GOP still can’t shake the habit of blaming Clinton

It’s kind of sad, really. The Bush White House, which once promised to usher in an “era of responsibility,” goes to great lengths to place blame on just about everyone for Bush’s mistakes. At the top of the list, of course, is the Republicans’ catch-all for the nation’s ills: Bill Clinton.

The latest in the too-terribly-long saga of blaming Bill for Bush’s foibles is determining the exact timing of when the recession took place. This is a ridiculous debate, but one the White House seems to believe is terribly important.

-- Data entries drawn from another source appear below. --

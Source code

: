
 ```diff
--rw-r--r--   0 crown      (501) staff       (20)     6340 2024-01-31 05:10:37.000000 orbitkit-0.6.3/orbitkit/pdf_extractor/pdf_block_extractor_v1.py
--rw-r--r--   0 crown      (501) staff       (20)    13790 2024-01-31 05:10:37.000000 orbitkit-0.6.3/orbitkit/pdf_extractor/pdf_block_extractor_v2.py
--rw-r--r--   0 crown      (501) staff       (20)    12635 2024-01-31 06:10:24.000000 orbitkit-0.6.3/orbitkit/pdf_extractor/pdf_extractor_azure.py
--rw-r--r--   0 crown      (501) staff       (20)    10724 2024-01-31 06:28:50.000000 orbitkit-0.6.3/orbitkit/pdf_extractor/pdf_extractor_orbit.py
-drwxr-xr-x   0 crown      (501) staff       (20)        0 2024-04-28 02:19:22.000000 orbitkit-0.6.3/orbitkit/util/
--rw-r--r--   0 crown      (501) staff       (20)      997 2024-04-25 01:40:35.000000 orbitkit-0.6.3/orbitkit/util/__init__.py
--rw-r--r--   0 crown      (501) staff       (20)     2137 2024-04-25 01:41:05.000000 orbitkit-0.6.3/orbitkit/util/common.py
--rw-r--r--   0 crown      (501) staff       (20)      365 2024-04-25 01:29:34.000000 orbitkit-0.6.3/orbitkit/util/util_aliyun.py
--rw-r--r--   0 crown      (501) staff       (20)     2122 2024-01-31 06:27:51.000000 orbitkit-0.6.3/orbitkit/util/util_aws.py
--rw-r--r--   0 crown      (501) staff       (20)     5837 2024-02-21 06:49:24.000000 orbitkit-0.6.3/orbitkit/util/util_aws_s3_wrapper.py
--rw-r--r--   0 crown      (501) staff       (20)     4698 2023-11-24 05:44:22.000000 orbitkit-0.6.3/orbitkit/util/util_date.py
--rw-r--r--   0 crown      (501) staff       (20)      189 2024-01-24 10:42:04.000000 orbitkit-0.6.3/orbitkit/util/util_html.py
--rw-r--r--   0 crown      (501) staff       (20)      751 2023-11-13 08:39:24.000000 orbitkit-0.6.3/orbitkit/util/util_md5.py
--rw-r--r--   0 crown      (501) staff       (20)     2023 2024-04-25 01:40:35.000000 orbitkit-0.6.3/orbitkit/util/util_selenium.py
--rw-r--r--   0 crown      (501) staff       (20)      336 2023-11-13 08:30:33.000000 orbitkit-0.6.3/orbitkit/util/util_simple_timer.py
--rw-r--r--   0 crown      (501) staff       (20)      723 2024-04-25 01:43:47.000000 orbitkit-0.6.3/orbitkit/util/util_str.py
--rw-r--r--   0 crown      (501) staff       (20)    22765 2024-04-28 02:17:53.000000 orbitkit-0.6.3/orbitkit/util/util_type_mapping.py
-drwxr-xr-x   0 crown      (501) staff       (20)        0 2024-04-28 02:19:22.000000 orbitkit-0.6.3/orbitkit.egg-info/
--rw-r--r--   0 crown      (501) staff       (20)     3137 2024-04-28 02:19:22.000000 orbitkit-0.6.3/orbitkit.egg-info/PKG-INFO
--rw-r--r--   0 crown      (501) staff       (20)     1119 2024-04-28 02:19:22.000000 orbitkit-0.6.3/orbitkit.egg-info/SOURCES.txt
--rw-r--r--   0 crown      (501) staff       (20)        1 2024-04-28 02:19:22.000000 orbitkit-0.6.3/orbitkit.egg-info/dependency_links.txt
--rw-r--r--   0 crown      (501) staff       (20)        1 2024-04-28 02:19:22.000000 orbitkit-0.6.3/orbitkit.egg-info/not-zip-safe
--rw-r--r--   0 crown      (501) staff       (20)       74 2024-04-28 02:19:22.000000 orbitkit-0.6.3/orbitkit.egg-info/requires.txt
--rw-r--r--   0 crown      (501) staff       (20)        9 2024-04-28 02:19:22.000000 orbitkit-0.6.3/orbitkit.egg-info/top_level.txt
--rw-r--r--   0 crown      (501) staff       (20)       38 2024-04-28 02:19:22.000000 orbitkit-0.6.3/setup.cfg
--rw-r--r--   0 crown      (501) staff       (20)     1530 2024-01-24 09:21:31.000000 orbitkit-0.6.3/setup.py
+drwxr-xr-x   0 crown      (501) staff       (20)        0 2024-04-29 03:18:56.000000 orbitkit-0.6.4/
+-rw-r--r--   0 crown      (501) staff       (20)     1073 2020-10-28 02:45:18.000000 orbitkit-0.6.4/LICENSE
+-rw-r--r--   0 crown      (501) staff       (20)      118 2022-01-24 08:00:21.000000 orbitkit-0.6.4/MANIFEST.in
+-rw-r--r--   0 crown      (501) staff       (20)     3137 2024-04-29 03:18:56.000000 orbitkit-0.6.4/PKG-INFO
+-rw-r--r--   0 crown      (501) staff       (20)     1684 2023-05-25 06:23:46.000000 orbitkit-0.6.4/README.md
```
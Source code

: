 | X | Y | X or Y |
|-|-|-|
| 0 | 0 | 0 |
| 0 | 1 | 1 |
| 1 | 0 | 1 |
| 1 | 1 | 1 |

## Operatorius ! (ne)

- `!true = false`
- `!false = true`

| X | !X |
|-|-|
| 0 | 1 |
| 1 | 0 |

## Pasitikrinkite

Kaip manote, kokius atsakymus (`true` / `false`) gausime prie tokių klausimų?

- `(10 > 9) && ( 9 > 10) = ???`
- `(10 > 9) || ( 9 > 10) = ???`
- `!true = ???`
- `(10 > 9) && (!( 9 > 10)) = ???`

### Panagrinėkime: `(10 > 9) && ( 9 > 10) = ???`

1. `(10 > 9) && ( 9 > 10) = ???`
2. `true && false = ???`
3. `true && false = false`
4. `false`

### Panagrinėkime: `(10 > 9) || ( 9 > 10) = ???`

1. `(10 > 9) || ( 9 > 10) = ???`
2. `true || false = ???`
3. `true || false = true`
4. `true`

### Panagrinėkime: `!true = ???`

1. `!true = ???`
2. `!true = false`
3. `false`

Bush has been playing fast-and-loose with the calendar for a long while, but for a recent example, consider his infamous Meet the Press interview. “The recession started upon my arrival,” Bush said. “It could have been, some say, February, some say March, some speculate maybe earlier it started, but nevertheless it happened as we showed up here.”

There really isn’t that much mystery to it, but more on that in a moment.

The “controversy,” such as it is, is picking up again because the “Economic Report of the President,” issued last week, put the “start of the recession” in the fourth quarter of 2000. And we all know who was president in 2000.

This is all terribly silly for two reasons. One, the White House is lying about objective, easy-to-quantify numbers. Two, they really don’t need to.

As a factual matter, did the economy go into a recession under Clinton? No. According to the Commerce Department, the economy grew in both the third quarter and the fourth quarter of 2000, by 0.6 percent and 1.1 percent, respectively. This certainly wasn’t a robust economy, but weak growth is not a recession.

More importantly, the National Bureau of Economic Research, which is widely relied upon in government and the private sector for dating the business cycle, has explained the recession started in March 2001, two months after Bush was inaugurated.

As Slate’s Daniel Gross explained,

According to NBER’s definition, the recession did not begin until after President Clinton left office. NBER’s most recent “recession dating procedure” says, “A recession begins just after the economy reaches a peak of activity and ends as the economy reaches its trough.” In other words, a recession begins as soon as the economy starts shrinking. And according to NBER, the economy peaked and started shrinking in March 2001, two months after the Bush presidency began. “The determination of a peak date in March is thus a determination that the expansion that began in March 1991 ended in March 2001 and a recession began in March.” So according to NBER, the most recent recession did not start during the Clinton administration.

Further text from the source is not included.